Once you’ve met these requirements, create a root project directory to house your application, configurations, and Dockerfiles:
mkdir log-processing-stack
This directory will serve as the foundation for your project as you progress through the tutorial.
Afterward, move into the directory:
Next, create a directory dedicated to your demo application. Then move into the newly created directory:
mkdir logify && cd logify
Developing a demo logging application
In this section, you will create a sample Bash script that generates logs at regular intervals.
In the logify
directory, create a new file named logify.sh
with the text editor of your choice:
In your logify.sh
file, and add the following code:
log-processing-stack/logify/logify.sh
Copied!
#!/bin/bash
filepath="/var/log/logify/app.log"
create_log_entry() {
local info_messages=("Connected to database" "Task completed successfully" "Operation finished" "Initialized application")
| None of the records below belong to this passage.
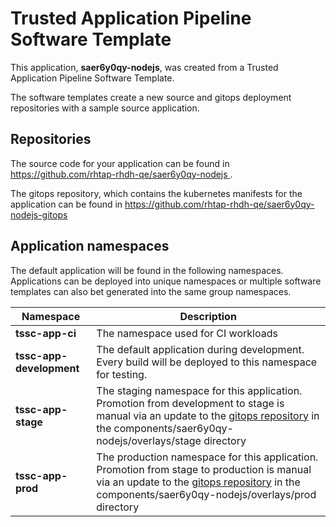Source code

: # Trusted Application Pipeline Software Template

This application, **saer6y0qy-nodejs**, was created from a Trusted Application Pipeline Software Template.

The software templates create a new source and gitops deployment repositories with a sample source application. 

## Repositories

The source code for your application can be found in [https://github.com/rhtap-rhdh-qe/saer6y0qy-nodejs ](https://github.com/rhtap-rhdh-qe/saer6y0qy-nodejs ).
 
The gitops repository, which contains the kubernetes manifests for the application can be found in 
[https://github.com/rhtap-rhdh-qe/saer6y0qy-nodejs-gitops ](https://github.com/rhtap-rhdh-qe/saer6y0qy-nodejs-gitops ) 

## Application namespaces 

The default application will be found in the following namespaces. Applications can be deployed into unique namespaces or multiple software templates can also bet generated into the same group namespaces.  

|  Namespace   |  Description   |  
| -------- | -------- |
| **tssc-app-ci** | The namespace used for CI workloads |
| **tssc-app-development** | The default application during development. Every build will be deployed to this namespace for testing. |
| **tssc-app-stage** | The staging namespace for this application. Promotion from development to stage is manual via an update to the [gitops repository](https://github.com/rhtap-rhdh-qe/saer6y0qy-nodejs-gitops ) in the components/saer6y0qy-nodejs/overlays/stage directory |
| **tssc-app-prod** | The production namespace for this application. Promotion from stage to production is manual via an update to the [gitops repository](https://github.com/rhtap-rhdh-qe/saer6y0qy-nodejs-gitops ) in the components/saer6y0qy-nodejs/overlays/prod directory |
local random_message=${info_messages[$RANDOM % ${#info_messages[@]}]}
local http_status_code=200
local ip_address="127.0.0.1"
local emailAddress="user@mail.com"
local level=30
local pid=$$
local ssn="407-01-2433"
local time=$(date +%s)
local log='{"status": '$http_status_code', "ip": "'$ip_address'", "level": '$level', "emailAddress": "'$emailAddress'", "msg": "'$random_message'", "pid": '$pid', "ssn": "'$ssn'", "time": '$time'}'
echo "$log"
}
while true; do
log_record=$(create_log_entry)
echo "${log_record}" >> "${filepath}"
sleep 3
done
The create_log_entry()
function creates a log entry in the JSON format, which includes fields such as the HTTP status code, IP address, a random log message, process ID, social security number, and a timestamp. The script then enters an infinite loop, repeatedly calling this function to generate the log entries and appending them to the specified log file in the /var/log/logify
directory.
Note that while this example includes personal information, such as email addresses, social security numbers, and IP addresses, it is primarily intended for demonstration purposes. Vector can filter out sensitive data by either removing personal information fields or redacting them, which is crucial for maintaining data privacy and security. You’ll learn how to implement it later in the tutorial.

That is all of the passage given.